Wednesday, November 16, 2011

A Minor Change in Direction

I'm well aware that I've been doing a lot of faith-focused posts recently, including quite a bit of heavy theology. While I'm not ashamed of this and truly enjoy writing about God, I never intended this blog to be about any one thing--hence the hodgepodge of objects in the header image.

So, to break from this tradition I'm going to shamelessly plug a cool computer game! Specifically, Audiosurf. It resembles a cross between hyper-fast futuristic racing series F-Zero and an earlier indie game, Synaesthete. Unlike Synaesthete, Audiosurf is not free (the full version costs $10), but it's well worth the modest price.

Playing some DragonForce should be anyone's first reaction to this game.
The big draw of Audiosurf is, of course, its ability to dynamically generate tracks by analyzing any song you select. The result is that you can literally play (as a game) your favorite music. Colored blocks come at you in time with the beat, and when the music gets louder or faster the track changes to hotter colors and everything speeds up. Calm, acoustic music is largely an uphill climb in blues and purples, while intense metal becomes a frenetic downhill of orange and red. The track bobs up and down to the ebb and flow of the music, various cool visual effects sync up to it, and the thrill you get just before the start of a steep section is similar to being on a roller coaster.

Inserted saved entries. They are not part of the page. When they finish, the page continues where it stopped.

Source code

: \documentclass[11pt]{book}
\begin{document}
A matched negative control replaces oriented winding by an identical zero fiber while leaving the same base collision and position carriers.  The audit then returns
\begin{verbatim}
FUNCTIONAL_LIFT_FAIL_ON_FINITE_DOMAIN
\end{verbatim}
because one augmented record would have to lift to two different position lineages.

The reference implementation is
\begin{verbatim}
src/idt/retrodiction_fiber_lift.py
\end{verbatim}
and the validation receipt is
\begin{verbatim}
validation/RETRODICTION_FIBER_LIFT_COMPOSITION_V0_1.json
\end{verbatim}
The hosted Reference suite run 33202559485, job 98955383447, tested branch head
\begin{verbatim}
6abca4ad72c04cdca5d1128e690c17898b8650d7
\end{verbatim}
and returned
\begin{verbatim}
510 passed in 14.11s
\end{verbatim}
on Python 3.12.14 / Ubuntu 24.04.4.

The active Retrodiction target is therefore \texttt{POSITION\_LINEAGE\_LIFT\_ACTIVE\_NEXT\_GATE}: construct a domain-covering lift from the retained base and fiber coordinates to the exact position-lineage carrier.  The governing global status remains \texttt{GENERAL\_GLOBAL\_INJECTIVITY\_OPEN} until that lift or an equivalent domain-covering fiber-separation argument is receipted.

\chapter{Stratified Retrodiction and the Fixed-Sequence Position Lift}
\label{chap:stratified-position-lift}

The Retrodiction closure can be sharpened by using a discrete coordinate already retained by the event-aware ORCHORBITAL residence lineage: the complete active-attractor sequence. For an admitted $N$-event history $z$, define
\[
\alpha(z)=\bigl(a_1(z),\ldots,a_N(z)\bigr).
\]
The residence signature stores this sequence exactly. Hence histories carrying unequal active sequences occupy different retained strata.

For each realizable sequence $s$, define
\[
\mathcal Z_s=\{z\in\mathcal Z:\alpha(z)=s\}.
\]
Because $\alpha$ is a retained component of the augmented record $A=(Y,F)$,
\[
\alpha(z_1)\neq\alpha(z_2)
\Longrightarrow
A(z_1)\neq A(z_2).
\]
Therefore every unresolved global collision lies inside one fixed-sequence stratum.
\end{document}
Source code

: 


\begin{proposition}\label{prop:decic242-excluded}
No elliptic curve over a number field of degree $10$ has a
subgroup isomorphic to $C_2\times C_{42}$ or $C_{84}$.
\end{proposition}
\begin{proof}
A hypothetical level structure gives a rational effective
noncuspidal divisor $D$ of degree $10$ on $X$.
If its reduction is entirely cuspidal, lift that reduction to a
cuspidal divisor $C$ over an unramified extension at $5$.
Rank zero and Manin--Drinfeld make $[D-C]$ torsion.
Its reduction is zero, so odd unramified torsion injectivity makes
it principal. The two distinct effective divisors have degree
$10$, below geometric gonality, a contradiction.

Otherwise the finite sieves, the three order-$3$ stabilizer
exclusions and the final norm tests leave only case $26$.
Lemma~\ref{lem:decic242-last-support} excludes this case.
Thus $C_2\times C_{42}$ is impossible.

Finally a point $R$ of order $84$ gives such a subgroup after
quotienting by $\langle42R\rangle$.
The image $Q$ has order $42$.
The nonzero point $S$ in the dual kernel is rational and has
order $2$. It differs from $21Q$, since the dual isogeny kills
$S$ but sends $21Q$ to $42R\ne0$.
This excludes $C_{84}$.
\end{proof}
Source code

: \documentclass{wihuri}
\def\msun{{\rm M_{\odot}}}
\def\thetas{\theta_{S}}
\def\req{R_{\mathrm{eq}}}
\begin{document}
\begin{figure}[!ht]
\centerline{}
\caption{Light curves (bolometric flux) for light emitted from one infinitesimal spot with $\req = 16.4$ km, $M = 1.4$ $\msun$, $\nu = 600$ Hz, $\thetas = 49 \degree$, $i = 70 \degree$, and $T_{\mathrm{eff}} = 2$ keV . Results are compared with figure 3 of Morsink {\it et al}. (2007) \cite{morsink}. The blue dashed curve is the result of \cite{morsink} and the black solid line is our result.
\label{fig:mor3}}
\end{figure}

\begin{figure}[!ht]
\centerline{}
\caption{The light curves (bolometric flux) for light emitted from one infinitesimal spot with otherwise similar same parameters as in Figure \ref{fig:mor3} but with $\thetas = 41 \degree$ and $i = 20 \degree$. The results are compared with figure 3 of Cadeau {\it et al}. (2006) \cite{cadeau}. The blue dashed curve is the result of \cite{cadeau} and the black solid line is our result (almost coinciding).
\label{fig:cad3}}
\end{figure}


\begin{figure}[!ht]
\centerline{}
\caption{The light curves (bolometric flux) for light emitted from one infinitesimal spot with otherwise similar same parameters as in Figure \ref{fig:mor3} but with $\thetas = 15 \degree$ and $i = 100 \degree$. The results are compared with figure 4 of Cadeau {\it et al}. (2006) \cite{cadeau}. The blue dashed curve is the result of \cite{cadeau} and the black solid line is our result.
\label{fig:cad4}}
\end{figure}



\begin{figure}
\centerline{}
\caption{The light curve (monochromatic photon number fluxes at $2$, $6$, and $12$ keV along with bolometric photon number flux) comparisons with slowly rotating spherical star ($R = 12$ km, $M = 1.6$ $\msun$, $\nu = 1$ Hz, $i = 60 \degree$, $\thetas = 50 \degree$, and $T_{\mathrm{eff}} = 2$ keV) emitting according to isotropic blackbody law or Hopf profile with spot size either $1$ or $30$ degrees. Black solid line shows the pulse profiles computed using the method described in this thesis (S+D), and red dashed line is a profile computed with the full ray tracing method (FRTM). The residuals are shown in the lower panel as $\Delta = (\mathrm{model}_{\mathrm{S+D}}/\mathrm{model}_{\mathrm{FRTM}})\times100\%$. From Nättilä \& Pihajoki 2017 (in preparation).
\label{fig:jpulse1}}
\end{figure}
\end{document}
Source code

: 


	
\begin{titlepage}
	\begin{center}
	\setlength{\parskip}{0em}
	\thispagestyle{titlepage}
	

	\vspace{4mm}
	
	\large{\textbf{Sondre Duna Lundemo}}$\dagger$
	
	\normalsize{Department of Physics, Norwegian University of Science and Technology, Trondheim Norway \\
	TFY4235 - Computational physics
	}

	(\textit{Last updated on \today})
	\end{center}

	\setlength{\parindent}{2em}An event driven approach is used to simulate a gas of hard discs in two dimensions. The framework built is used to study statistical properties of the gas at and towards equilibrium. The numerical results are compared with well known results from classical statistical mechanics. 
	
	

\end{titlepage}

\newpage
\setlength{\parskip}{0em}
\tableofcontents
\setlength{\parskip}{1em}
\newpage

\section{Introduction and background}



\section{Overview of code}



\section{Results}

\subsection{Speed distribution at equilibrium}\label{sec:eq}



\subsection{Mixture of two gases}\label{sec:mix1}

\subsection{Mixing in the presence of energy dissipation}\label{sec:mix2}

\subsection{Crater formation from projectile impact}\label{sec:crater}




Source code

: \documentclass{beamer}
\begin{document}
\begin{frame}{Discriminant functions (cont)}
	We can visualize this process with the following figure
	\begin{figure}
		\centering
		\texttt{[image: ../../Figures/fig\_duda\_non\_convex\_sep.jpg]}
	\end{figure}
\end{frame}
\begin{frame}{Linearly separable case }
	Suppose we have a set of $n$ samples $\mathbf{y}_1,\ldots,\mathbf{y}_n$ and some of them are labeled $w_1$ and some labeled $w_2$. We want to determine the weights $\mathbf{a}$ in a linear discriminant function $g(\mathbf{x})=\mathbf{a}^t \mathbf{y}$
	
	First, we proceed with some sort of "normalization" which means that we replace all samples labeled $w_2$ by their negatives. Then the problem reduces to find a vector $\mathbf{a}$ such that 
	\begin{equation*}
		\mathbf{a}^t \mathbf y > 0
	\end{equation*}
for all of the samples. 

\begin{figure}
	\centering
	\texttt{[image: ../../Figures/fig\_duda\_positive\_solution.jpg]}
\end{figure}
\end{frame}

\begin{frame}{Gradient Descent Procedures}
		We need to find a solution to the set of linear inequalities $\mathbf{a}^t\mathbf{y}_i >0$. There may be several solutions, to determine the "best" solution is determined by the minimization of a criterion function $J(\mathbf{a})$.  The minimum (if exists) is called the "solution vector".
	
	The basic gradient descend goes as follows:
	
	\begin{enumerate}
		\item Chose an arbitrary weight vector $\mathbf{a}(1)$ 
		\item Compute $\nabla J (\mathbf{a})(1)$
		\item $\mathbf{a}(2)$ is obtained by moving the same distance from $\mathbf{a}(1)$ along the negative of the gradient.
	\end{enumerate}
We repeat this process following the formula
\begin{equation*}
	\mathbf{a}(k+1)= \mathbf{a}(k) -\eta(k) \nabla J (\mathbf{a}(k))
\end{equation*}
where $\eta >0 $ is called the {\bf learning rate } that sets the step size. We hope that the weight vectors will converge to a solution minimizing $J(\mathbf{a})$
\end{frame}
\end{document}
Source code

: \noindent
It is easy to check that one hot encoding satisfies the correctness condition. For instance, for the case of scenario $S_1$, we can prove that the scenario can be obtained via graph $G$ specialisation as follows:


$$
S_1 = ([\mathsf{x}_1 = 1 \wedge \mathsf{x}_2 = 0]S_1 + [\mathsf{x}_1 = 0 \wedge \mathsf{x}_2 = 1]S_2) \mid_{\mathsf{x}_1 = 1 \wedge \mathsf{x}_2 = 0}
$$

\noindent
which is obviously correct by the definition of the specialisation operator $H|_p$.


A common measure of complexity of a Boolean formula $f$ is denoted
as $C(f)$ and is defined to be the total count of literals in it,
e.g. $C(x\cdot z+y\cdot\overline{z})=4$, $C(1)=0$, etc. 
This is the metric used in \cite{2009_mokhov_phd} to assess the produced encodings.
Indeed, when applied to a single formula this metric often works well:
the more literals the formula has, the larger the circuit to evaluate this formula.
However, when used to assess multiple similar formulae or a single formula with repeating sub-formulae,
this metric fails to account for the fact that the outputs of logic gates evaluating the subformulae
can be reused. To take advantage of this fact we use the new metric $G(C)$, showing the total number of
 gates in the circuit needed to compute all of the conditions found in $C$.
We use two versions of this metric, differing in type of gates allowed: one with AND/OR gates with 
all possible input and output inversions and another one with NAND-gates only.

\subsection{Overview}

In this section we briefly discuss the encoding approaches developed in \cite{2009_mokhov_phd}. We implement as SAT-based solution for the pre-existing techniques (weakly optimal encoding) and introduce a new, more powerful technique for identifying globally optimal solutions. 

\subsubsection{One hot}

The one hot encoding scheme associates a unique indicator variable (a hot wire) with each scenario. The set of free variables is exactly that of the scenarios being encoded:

The gameplay has two main modes. In Mono (pictured above) you simply ride the track, picking up colored blocks and avoiding gray ones. Matching colored blocks gets you points--bigger matches equal more points. On the easiest difficulty it's pretty laid back, but on Ninja the track is congested with gray blocks you have to avoid, a tough test of reflexes and precise control. The other main mode has no grey blocks, but multiple colors of blocks that must be grouped together to form matches as well as some special powerups. There are five different "characters" (game modes) to play which all give you special abilities like storing blocks and dropping them at will, erasing everything of a certain color, or controlling two cars at once. This mode is more cerebral and making complicated matches requires some strategy. These modes provide some variation to the gameplay, but mostly this game's replay value is limited by your music library--finding songs that will translate to exciting and varied tracks is a fun challenge.

The graphics are fairly simple by modern standards, but fully 3-D and undeniably pretty. The tracks are laid out as winding, multicolored ribbons that stretch out ahead of you for virtual miles. The ability to plug your own music into the game and experience it rather than just listen to it raises Audiosurf a step up above the sea of music games that have been popping up in the wake of DDR and Guitar Hero and makes it well worth checking out, if only the demo version. Definitely recommended for music and puzzle game lovers.